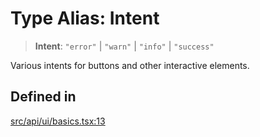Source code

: # Type Alias: Intent

> **Intent**: `"error"` \| `"warn"` \| `"info"` \| `"success"`

Various intents for buttons and other interactive elements.

## Defined in

[src/api/ui/basics.tsx:13](https://github.com/GamerGirlandCo/datacore/blob/73f36550e501eb29175b69b6a097ff3d4401efc7/src/api/ui/basics.tsx#L13)
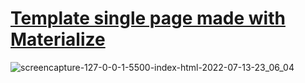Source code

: # <a href="https://alastaraven.github.io/biznes_tech/">Template single page made with Materialize</a>
![screencapture-127-0-0-1-5500-index-html-2022-07-13-23_06_04](https://user-images.githubusercontent.com/98814925/178828392-f74cfa10-995c-4891-a5e5-ac64ee2c9615.png)
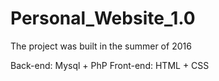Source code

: # Personal_Website_1.0
The project was built in the summer of 2016

Back-end: Mysql + PhP 
Front-end:  HTML + CSS 


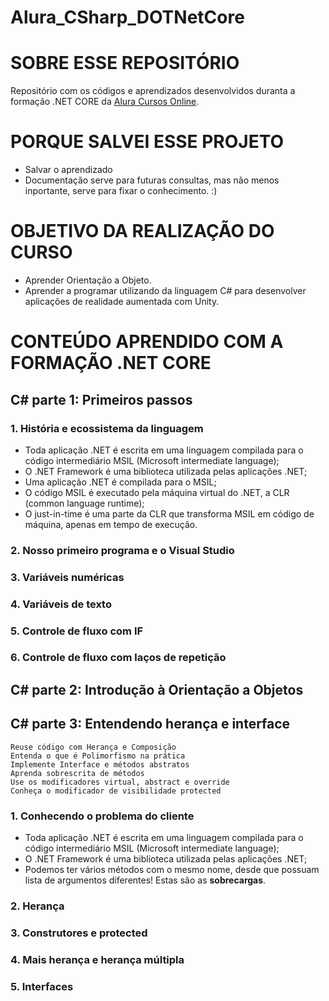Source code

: # Alura_CSharp_DOTNetCore

# SOBRE ESSE REPOSITÓRIO
Repositório com os códigos e aprendizados desenvolvidos duranta a formação .NET CORE da [Alura Cursos Online](https://www.alura.com.br/).


# PORQUE SALVEI ESSE PROJETO

* Salvar o aprendizado
* Documentação serve para futuras consultas, mas não menos inportante, serve para fixar o conhecimento. :)


# OBJETIVO DA REALIZAÇÃO DO CURSO

* Aprender Orientação a Objeto.
* Aprender a programar utilizando da linguagem C# para desenvolver aplicações de realidade aumentada com Unity.


# CONTEÚDO APRENDIDO COM A FORMAÇÃO .NET CORE

## C# parte 1: Primeiros passos    
  
### 1. História e ecossistema da linguagem
  
* Toda aplicação .NET é escrita em uma linguagem compilada para o código intermediário MSIL (Microsoft intermediate language);    
* O .NET Framework é uma biblioteca utilizada pelas aplicações .NET;   
* Uma aplicação .NET é compilada para o MSIL;    
* O código MSIL é executado pela máquina virtual do .NET, a CLR (common language runtime);    
* O just-in-time é uma parte da CLR que transforma MSIL em código de máquina, apenas em tempo de execução.        
    
### 2. Nosso primeiro programa e o Visual Studio
### 3. Variáveis numéricas
### 4. Variáveis de texto
### 5. Controle de fluxo com IF
### 6. Controle de fluxo com laços de repetição
  

## C# parte 2: Introdução à Orientação a Objetos


## C# parte 3: Entendendo herança e interface

    Reuse código com Herança e Composição
    Entenda o que é Polimorfismo na prática
    Implemente Interface e métodos abstratos
    Aprenda sobrescrita de métodos
    Use os modificadores virtual, abstract e override
    Conheça o modificador de visibilidade protected

### 1. Conhecendo o problema do cliente

* Toda aplicação .NET é escrita em uma linguagem compilada para o código intermediário MSIL (Microsoft intermediate language);    
* O .NET Framework é uma biblioteca utilizada pelas aplicações .NET;   
* Podemos ter vários métodos com o mesmo nome, desde que possuam lista de argumentos diferentes! Estas são as **sobrecargas**.

### 2. Herança
### 3. Construtores e protected
### 4. Mais herança e herança múltipla
### 5. Interfaces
--- --- ---
> _What to do_:
Using the records above, count the lines containing "Orientação". Give no words besides the number.

> _Task result_:
2